Se quedó dormido antes de encontrar respuesta a cualquiera de aquellas preguntas. El dolor lo persiguió durante buena parte del trayecto hacia las profundidades carentes de sueños, como una mala idea que no ceja, pero por fin logró dejarlo atrás. La cabeza se le cayó a un lado, y un fluido que no era exactamente una lágrima le brotó del ojo izquierdo para rodarle por la fosa nasal y la mejilla. Empezó a roncar con fuerza.
Cuando despertó doce horas más tarde, a las cuatro de la madrugada del sábado, el dolor de cabeza se había esfumado. Se sentía fresco y lleno de energía, como solía sucederle después de sus «jaquecas especiales». Se incorporó en la cama, bajó los pies al suelo y contempló la oscuridad por la ventana. Había palomas posadas en la cornisa, arrullándose incluso en sueños. Sabía a ciencia cierta, sin ningún atisbo de duda, que aquel día sería el fin. Con toda probabilidad, también sería su fin, pero eso carecía de importancia. El mero hecho de saber que ya no habría más dolores de cabeza le bastaba para contentarse.

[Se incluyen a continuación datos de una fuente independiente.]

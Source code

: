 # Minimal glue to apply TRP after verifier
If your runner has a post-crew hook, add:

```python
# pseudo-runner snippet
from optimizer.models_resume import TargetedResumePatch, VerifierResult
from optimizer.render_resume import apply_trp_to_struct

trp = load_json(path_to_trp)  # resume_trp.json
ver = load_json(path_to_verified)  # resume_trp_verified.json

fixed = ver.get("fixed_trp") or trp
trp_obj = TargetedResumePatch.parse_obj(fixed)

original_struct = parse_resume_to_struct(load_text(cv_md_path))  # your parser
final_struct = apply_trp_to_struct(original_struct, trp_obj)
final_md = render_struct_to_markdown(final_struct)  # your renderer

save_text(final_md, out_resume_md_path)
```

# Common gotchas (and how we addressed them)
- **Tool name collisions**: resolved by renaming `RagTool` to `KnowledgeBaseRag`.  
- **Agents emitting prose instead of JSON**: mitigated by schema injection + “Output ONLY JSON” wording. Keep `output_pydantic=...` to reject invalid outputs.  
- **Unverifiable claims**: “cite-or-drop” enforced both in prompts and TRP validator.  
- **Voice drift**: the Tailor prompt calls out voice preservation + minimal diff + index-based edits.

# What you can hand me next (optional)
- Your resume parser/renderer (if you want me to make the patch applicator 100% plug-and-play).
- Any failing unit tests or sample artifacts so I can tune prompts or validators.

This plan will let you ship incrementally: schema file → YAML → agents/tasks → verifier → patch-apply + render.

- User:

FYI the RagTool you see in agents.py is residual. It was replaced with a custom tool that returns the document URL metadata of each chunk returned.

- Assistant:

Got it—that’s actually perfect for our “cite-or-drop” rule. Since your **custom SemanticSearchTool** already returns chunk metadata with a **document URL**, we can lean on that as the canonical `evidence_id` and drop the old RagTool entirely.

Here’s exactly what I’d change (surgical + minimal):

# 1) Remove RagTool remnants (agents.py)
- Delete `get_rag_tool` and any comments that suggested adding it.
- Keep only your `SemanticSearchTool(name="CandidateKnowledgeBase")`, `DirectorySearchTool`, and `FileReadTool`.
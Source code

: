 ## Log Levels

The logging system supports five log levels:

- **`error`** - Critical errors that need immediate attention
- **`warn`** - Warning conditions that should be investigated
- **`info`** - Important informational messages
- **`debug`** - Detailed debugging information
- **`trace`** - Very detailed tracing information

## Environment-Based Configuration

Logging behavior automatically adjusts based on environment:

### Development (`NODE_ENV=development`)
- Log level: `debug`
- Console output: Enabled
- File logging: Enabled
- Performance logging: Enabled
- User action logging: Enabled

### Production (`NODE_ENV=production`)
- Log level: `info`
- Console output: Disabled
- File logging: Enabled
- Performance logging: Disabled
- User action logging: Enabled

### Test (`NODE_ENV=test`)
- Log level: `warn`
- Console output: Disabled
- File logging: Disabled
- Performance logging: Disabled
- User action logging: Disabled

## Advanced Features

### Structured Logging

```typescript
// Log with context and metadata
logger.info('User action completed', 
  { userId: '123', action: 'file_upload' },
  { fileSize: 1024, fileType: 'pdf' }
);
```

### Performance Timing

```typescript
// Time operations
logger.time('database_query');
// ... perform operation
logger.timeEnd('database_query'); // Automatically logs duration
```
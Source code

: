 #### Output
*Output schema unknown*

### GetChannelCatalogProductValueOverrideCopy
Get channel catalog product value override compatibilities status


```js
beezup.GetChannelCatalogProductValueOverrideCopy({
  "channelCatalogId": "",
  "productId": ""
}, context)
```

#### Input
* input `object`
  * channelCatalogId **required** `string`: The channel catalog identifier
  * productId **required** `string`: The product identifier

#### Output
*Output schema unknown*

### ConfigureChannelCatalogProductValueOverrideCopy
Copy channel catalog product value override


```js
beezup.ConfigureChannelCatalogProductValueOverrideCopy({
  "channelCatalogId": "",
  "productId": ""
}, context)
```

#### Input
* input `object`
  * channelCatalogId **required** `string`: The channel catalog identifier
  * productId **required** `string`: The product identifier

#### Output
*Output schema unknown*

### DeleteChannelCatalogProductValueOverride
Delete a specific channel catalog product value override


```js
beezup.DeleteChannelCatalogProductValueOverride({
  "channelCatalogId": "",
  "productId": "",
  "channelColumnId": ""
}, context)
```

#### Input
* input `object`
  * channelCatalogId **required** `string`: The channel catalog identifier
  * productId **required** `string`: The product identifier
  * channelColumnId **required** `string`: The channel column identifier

En el otro extremo de la habitación, su nueva cazadora de motorista estaba colgada sobre una silla como un fantasma negro y decapitado.
Levántate pronto, Rose, pensó casi con ternura. Levántate pronto, corazoncito, y echa un buen vistazo a la salida del sol, ¿vale? Tienes que echarle el mejor vistazo que puedas, porque será la última que veas.